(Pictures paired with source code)

..............................

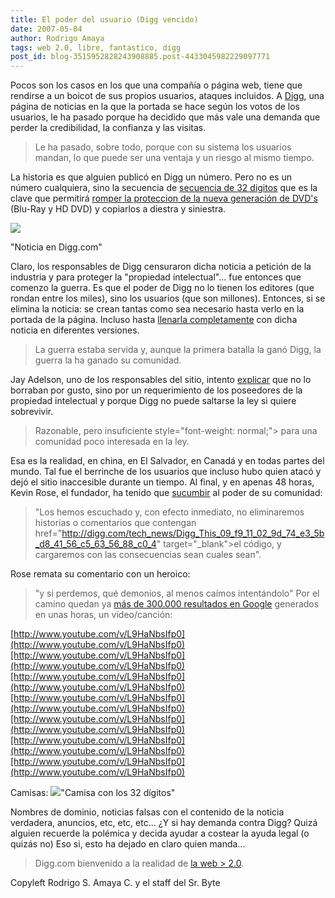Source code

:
 ```yaml
---
title: El poder del usuario (Digg vencido)
date: 2007-05-04
author: Rodrigo Amaya
tags: web 2.0, libre, fantastico, digg
post_id: blog-3515952828243908885.post-4433045982229097771
---
```


Pocos son los casos en los que una compañía o página web, tiene que
      rendirse a un boicot de sus propios usuarios, ataques incluidos. A [Digg](http://digg.com/), una página de noticias en la que la
      portada se hace según los votos de los usuarios, le ha pasado porque ha decidido que
      más vale una demanda que perder la credibilidad, la confianza y las
      visitas.

> Le ha pasado, sobre todo, porque con su sistema los
> usuarios mandan, lo que puede ser una ventaja y un riesgo al mismo
> tiempo.

 La historia es que alguien publicó en
      Digg un número. Pero no es un número cualquiera, sino la secuencia de [secuencia de 32 digitos](http://www.lapetiteclaudine.com/archives/011543.html) que es la clave que permitirá [romper la proteccion de la nueva generación de DVD's](http://www.freedom-to-tinker.com/?p=1104) (Blu-Ray y HD DVD) y copiarlos a diestra y
      siniestra.

 [![](http://bp1.blogger.com/_ayvorITawE4/RjsdXUK33zI/AAAAAAAAAWA/dhEOcyikw7c/s400/1178174099_g_1.jpg)](http://bp1.blogger.com/_ayvorITawE4/RjsdXUK33zI/AAAAAAAAAWA/dhEOcyikw7c/s1600-h/1178174099_g_1.jpg)

"Noticia en Digg.com"

Claro, los responsables de Digg censuraron dicha noticia
      a petición de la industria y para proteger la "propiedad intelectual"... fue
      entonces que comenzo la guerra.
Es que el poder de Digg no lo tienen los editores (que rondan entre los miles), sino los
      usuarios (que son millones). Entonces, si se elimina la noticia: se crean
      tantas como sea necesario hasta verlo en la portada de la página. Incluso hasta
      [llenarla completamente](http://www.flickr.com/photos/8080741@N04/480718913/) con dicha noticia en
      diferentes versiones.

> La guerra estaba
> servida y, aunque la primera batalla la ganó Digg, la guerra la ha ganado su
> comunidad.

 Jay Adelson, uno de
      los responsables del sitio, intento [explicar](http://blog.digg.com/?p=73) que no lo borraban por gusto, sino por un
      requerimiento de los poseedores de la
      propiedad intelectual y porque Digg
      no puede saltarse la ley
      si quiere sobrevivir.

> Razonable, pero
> insuficiente style="font-weight: normal;"> para una comunidad
> poco interesada en la ley.

Esa es la realidad, en china, en El
      Salvador, en Canadá y en todas partes del mundo.
Tal fue el berrinche de los
      usuarios que incluso hubo quien atacó y dejó el sitio inaccesible durante un tiempo. Al final,
      y en apenas 48 horas, Kevin Rose, el
      fundador, ha tenido que [sucumbir](http://blog.digg.com/?p=74) al poder de su comunidad:

> "Los hemos escuchado y, con efecto inmediato, no eliminaremos
> historias o comentarios que contengan  href="http://digg.com/tech_news/Digg_This_09_f9_11_02_9d_74_e3_5b_d8_41_56_c5_63_56_88_c0_4"
> target="_blank">el código, y cargaremos con las consecuencias sean cuales
> sean".

 Rose remata su comentario con un
      heroico:

> "y si
> perdemos, qué demonios, al menos caímos intentándolo"
Por el
      camino quedan ya [más de 300.000 resultados en Google](http://www.google.com/search?q=09+F9+11+02+9D+74+E3+5B+D8+41+56+C5+63+56+88+C0) generados en unas horas, un
      vídeo/canción:

[http://www.youtube.com/v/L9HaNbsIfp0](http://www.youtube.com/v/L9HaNbsIfp0)[http://www.youtube.com/v/L9HaNbsIfp0](http://www.youtube.com/v/L9HaNbsIfp0)[http://www.youtube.com/v/L9HaNbsIfp0](http://www.youtube.com/v/L9HaNbsIfp0)[http://www.youtube.com/v/L9HaNbsIfp0](http://www.youtube.com/v/L9HaNbsIfp0)[http://www.youtube.com/v/L9HaNbsIfp0](http://www.youtube.com/v/L9HaNbsIfp0)[http://www.youtube.com/v/L9HaNbsIfp0](http://www.youtube.com/v/L9HaNbsIfp0)[http://www.youtube.com/v/L9HaNbsIfp0](http://www.youtube.com/v/L9HaNbsIfp0)

Camisas:
[![](http://bp0.blogger.com/_ayvorITawE4/RjscWEK33yI/AAAAAAAAAV4/JAMN3wXmjyY/s400/09F91102b.jpg)](http://bp0.blogger.com/_ayvorITawE4/RjscWEK33yI/AAAAAAAAAV4/JAMN3wXmjyY/s1600-h/09F91102b.jpg)"Camisa con los 32
      dígitos"

Nombres de dominio,
      noticias falsas con el contenido de la noticia verdadera, anuncios, etc, etc, etc... ¿Y si hay
      demanda contra Digg? Quizá alguien recuerde la polémica y decida ayudar a costear la ayuda
      legal (o quizás no)
Eso si, esto ha dejado en claro quien manda...
> Digg.com bienvenido a la
> realidad de [la web > 2.0](http://srbyte.blogspot.com/2007/04/web-20-qu-es.html).

Copyleft Rodrigo S. Amaya C. y el staff del Sr.
      Byte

..............................

What to work on:
Transcribe the entries from their first line to the line that holds "Pocos son los", both included, and skip every picture.

Task solution:
Source code

:
 ```yaml
---
title: El poder del usuario (Digg vencido)
date: 2007-05-04
author: Rodrigo Amaya
tags: web 2.0, libre, fantastico, digg
post_id: blog-3515952828243908885.post-4433045982229097771
---
```


Pocos son los casos en los que una compañía o página web, tiene que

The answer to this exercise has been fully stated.